GasTwinFormer: Livestock Methane Emission Segmentation and Diet Classification

Method Summary

Mix Twin Encoder: Alternates spatially-reduced global attention with locally-grouped self-attention to balance global context and local detail.
LR-ASPP Decoder: Lightweight multi-scale aggregation using encoder features (F1+F2+F3) for precise plume boundaries at real-time speed.
Multi-task Head: Joint methane segmentation and dietary classification in one network.
Optimized Design: Best attention pattern EL-EL-EL-EL, LSA window 5×5, Gaussian Plume loss for segmentation.

Parameters

3.348M

FLOPs

3.428G

Speed

114.9 FPS

GasTwinFormer architecture overview.

Abstract

Livestock methane emissions represent 32% of human-caused methane production, making automated monitoring critical for climate mitigation strategies.
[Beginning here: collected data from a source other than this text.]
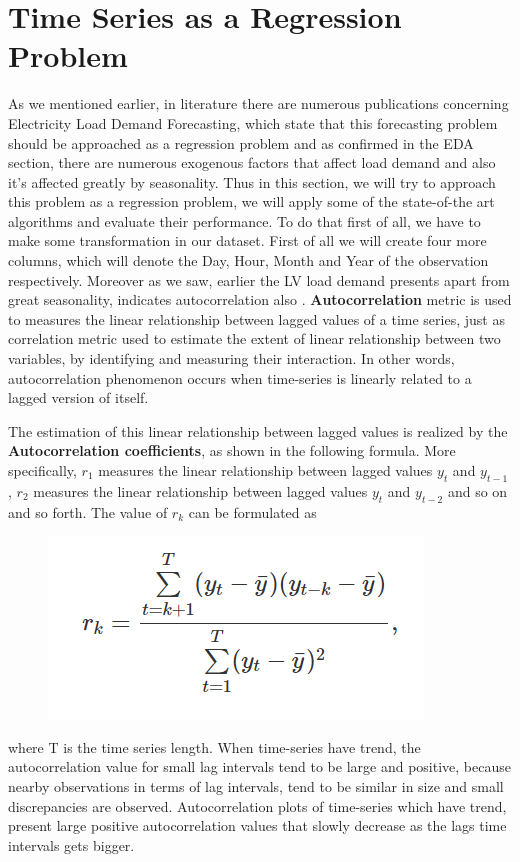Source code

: \section{Time Series as a Regression Problem}
As we mentioned earlier, in literature there are numerous publications concerning Electricity Load Demand Forecasting, which state that this forecasting problem should be approached as a regression problem and as confirmed in the EDA section, there are numerous exogenous factors that affect load demand and also it's affected greatly by seasonality. Thus in this section, we will try to approach this problem as a regression problem, we will apply some of the state-of-the art algorithms and evaluate their performance. To do that first of all, we have to make some transformation in our dataset. First of all we will create four more columns, which will denote the Day, Hour, Month and Year of the observation respectively. Moreover as we saw, earlier the LV load demand presents apart from great seasonality, indicates autocorrelation also \cite{vanderplas2016python}. \textbf{Αutocorrelation} metric is used to measures the linear relationship between lagged values of a time series, just as correlation metric used to estimate the extent of linear relationship between two variables, by identifying and measuring their interaction. In other words, autocorrelation phenomenon occurs when time-series is linearly related to a lagged version of itself.
\par The estimation of this linear relationship between lagged values is realized by the \textbf{Autocorrelation coefficients}, as shown in the following formula. More specifically, $r_{1}$ measures the linear relationship between lagged values $y_{t}$ and $y_{t-1}$, $r_{2}$ measures the linear relationship between lagged values $y_{t}$ and $y_{t-2}$ and so on and so forth. The value of $r_{k}$ can be formulated as
\begin{figure}[h!]
\centering
\includegraphics[width=0.6\linewidth]{project/rk.PNG}
\label{fig:felix}
\end{figure}
where T is the time series length. When time-series have trend, the autocorrelation value for small lag intervals tend to be large and positive, because nearby observations in terms of lag intervals, tend to be similar in size and small discrepancies are observed. Autocorrelation plots of time-series which have trend, present large positive autocorrelation values that slowly decrease as the lags time intervals gets bigger. 
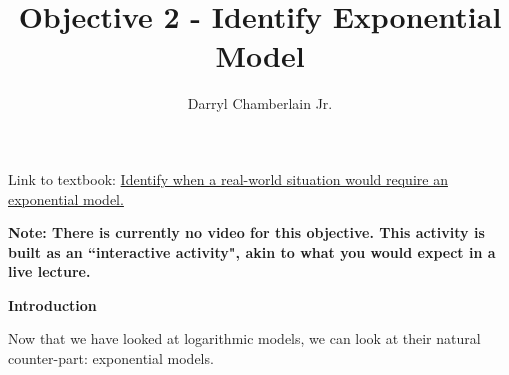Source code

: \documentclass{ximera}
\author{Darryl Chamberlain Jr.}
\title{Objective 2 - Identify Exponential Model}
\begin{document}
\begin{abstract}

\end{abstract}

\maketitle
 
Link to textbook: 
\href{https://cnx.org/contents/mwjClAV_@8.21:_tqWoaDz@17/Exponential-and-Logarithmic-Models}{Identify when a real-world situation would require an exponential model.}

\textbf{Note: There is currently no video for this objective. This activity is built as an ``interactive activity", akin to what you would expect in a live lecture.}
 

\begin{center} \textbf{\Large Introduction} \end{center}

Now that we have looked at logarithmic models, we can look at their natural counter-part: exponential models. 
\end{document}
We introduce GasTwinFormer, a hybrid vision transformer for real-time methane emission segmentation and dietary classification in optical gas imaging through a novel Mix Twin encoder alternating between spatially-reduced global attention and locally-grouped attention mechanisms. Our architecture incorporates a lightweight LR-ASPP decoder for multi-scale feature aggregation and enables simultaneous methane segmentation and dietary classification in a unified framework. We contribute the first comprehensive beef cattle methane emission dataset using OGI, containing 11,694 annotated frames across three dietary treatments. GasTwinFormer achieves 74.47% mIoU and 83.63% mF1 for segmentation while maintaining exceptional efficiency with only 3.348M parameters, 3.428G FLOPs, and 114.9 FPS inference speed. Additionally, our method achieves perfect dietary classification accuracy (100%), demonstrating the effectiveness of leveraging diet-emission correlations. Extensive ablation studies validate each architectural component, establishing GasTwinFormer as a practical solution for real-time livestock emission monitoring.

Results

Segmentation

mIoU: 74.47% mF1: 83.63%

Efficiency

Params: 3.348M FLOPs: 3.428G FPS: 114.9

Diet Classification

Accuracy: 100%

Qualitative Visualizations

Methane plume segmentation overlays across diets: MD (mixed diet), HG (high grain), HF (high forage). Methods: Ground Truth, BiSeNetV2, UperNet, GasFormer, SegFormer, Twins PCPVT-S, GasTwinFormer.

MD

HG

HF

Dataset

Beef cattle methane emission dataset captured with a TELEDYNE FLIR Gx320 OGI camera in black-hot thermal mode, annotated for methane plume segmentation and labeled by dietary treatment.

Overview
Total frames	208,149
Annotated plume frames	11,694 (5.6%)
Total videos	19
Animals	12 beef cattle
Frame resolution	640×480 (PNG)
Frame rate	30 FPS
Spectral range	3.2–3.4 μm
Thermal sensitivity	< 15 mK

Distribution by Dietary Treatment
Diet	Images	Videos	Train / Val / Test
High Forage (HF)	2,730 (23.4%)	10	1,906 / 404 / 420
Mixed Diet (MD)	4,658 (39.8%)	5	3,258 / 696 / 704
High Grain (HG)	4,306 (36.8%)	4	3,013 / 644 / 649
Total	11,694	19	8,177 / 1,744 / 1,773

Splitting: Temporal per-video split (70%/15%/15%) to evaluate on future time points.
Annotations: Multi-stage pipeline combining classical processing, GasFormer refinement, and manual selection of best overlay masks.
Format: 8-bit grayscale PNGs (0–255) with methane plume overlays for visualization.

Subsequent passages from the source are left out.